Filter the lines below, copying only those with the string "print".

[Opening Material for this task section]

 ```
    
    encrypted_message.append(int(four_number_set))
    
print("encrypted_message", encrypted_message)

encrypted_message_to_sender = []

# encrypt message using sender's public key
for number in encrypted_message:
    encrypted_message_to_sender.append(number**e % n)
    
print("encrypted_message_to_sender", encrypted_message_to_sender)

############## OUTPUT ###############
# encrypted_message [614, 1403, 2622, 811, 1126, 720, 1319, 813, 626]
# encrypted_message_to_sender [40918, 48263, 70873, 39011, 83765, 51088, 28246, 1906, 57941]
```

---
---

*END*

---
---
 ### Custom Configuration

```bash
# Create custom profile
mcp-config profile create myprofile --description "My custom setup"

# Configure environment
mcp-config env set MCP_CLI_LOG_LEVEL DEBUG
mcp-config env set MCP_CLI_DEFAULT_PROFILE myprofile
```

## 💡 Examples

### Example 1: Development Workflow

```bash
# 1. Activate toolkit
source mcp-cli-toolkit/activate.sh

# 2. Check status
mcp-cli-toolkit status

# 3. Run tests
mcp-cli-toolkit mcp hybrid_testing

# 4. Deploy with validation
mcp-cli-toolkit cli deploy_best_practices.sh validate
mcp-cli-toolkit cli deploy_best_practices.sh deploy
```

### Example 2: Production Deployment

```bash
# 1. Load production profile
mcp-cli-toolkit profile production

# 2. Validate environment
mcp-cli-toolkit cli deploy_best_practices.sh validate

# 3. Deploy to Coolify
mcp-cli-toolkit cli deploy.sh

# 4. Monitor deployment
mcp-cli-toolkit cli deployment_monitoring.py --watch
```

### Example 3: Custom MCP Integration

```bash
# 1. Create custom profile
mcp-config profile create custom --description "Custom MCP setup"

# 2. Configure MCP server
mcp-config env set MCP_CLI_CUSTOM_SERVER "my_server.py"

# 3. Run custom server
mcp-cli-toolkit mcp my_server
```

[Closing Material for this task section]

▶ Exercise solution:
print("encrypted_message", encrypted_message)
print("encrypted_message_to_sender", encrypted_message_to_sender)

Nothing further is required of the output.